### What to work on
Out of the records below, copy all lines in which the word "Página" occurs.

****

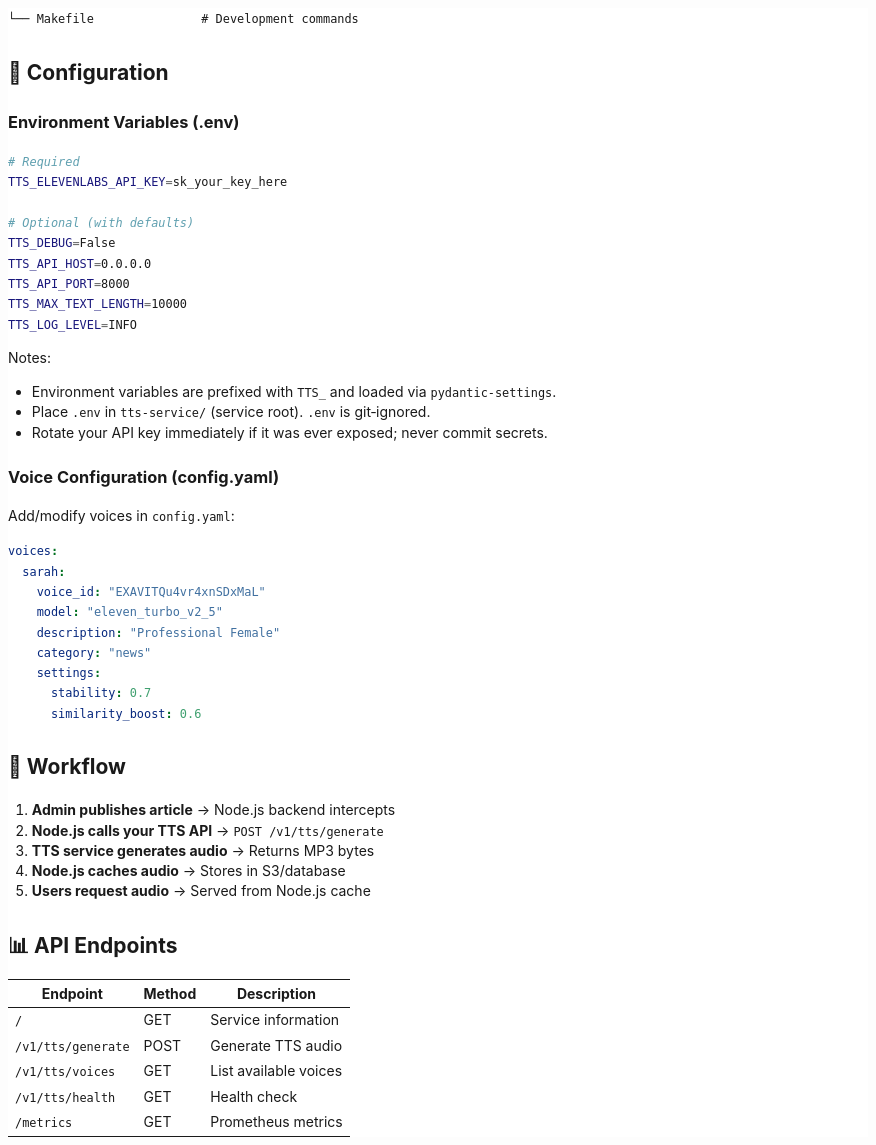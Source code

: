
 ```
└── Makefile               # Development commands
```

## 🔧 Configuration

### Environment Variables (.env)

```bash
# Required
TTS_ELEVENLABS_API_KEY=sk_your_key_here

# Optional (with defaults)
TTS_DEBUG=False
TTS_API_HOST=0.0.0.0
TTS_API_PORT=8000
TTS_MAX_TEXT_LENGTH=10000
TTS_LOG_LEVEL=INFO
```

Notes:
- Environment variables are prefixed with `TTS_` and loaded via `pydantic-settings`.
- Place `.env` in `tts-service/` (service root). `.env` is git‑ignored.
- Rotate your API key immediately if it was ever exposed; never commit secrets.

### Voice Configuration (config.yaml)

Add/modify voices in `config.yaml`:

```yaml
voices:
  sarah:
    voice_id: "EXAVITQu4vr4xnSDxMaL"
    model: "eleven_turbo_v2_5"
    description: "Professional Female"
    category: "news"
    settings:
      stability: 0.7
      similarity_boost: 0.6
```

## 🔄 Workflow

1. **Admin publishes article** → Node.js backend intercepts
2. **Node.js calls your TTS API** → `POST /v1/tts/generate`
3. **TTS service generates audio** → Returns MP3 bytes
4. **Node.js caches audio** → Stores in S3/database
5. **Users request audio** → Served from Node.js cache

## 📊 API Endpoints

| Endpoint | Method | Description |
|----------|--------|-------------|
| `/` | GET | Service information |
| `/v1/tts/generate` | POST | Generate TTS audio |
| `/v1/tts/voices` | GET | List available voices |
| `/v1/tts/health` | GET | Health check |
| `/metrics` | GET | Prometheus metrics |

****

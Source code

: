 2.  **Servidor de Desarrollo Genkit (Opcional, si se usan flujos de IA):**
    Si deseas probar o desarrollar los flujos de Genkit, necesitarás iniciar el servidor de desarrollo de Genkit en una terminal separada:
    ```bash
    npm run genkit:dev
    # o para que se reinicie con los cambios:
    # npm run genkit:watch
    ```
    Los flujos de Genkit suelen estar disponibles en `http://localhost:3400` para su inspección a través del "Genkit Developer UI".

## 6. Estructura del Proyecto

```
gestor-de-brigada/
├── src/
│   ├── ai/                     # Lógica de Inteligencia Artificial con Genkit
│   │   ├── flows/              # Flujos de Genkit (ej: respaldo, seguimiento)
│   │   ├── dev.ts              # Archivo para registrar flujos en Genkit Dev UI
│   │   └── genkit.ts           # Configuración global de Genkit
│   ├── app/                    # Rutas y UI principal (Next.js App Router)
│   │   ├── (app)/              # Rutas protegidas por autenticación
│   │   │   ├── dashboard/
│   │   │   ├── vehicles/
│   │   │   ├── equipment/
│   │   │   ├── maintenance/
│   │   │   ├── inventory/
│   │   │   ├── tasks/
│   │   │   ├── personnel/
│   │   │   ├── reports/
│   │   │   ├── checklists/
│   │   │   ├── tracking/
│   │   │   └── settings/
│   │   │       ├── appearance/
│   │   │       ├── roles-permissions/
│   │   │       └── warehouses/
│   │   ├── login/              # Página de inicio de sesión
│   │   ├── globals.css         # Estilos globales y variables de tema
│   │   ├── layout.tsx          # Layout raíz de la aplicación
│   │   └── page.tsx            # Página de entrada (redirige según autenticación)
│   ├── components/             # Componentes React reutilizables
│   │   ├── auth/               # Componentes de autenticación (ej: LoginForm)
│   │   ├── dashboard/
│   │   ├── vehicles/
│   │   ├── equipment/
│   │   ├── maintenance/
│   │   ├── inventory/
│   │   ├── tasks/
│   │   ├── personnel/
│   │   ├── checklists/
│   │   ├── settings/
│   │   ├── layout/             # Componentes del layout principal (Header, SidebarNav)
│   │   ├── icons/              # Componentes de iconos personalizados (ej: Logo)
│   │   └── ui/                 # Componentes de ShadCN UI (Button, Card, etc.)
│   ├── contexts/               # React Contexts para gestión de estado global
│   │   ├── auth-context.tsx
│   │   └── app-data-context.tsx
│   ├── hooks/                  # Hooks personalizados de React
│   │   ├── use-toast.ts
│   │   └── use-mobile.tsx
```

****

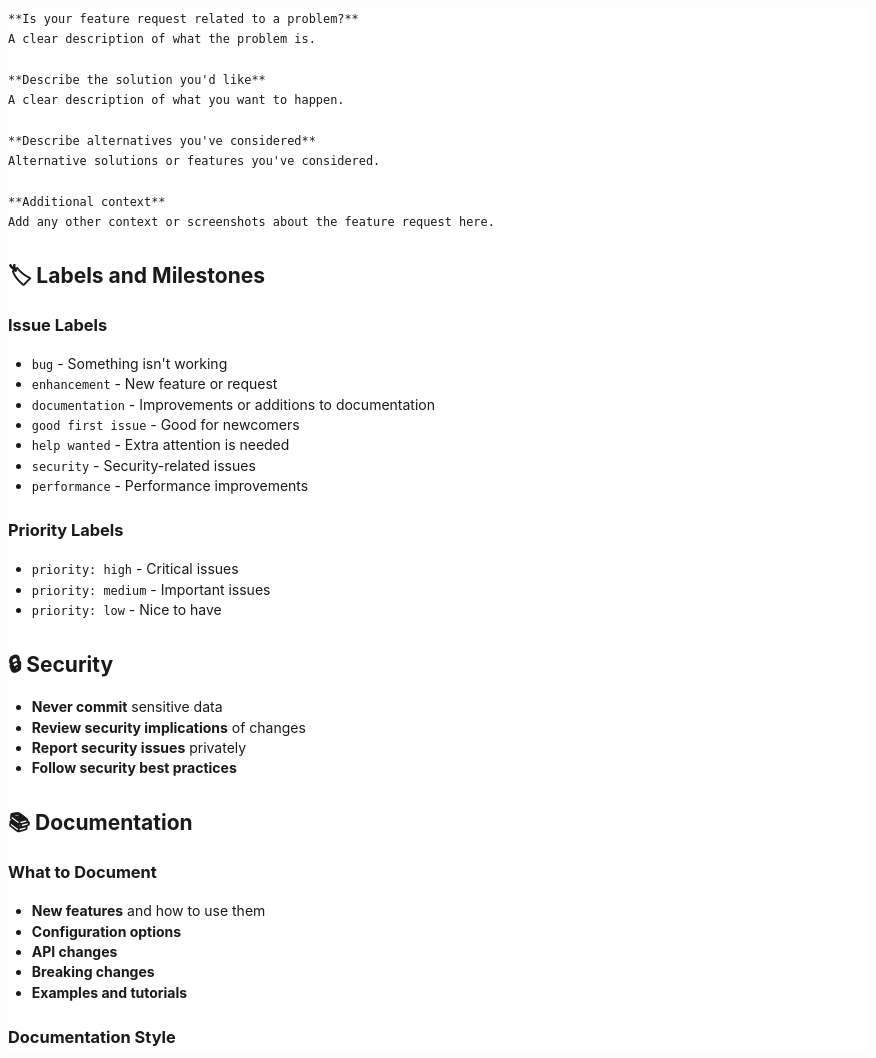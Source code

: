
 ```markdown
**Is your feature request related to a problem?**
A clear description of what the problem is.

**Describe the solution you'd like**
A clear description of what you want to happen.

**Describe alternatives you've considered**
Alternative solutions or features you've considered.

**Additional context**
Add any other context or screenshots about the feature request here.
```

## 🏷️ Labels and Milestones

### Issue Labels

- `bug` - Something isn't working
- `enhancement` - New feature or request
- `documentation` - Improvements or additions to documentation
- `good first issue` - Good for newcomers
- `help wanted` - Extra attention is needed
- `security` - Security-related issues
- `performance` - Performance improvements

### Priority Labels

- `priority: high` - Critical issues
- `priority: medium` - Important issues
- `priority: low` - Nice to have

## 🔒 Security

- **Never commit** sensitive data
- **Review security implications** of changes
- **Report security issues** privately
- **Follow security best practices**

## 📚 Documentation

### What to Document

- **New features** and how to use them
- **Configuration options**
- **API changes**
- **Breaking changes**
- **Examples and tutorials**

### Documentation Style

****

### Exercise result
│   │   ├── login/              # Página de inicio de sesión
│   │   └── page.tsx            # Página de entrada (redirige según autenticación)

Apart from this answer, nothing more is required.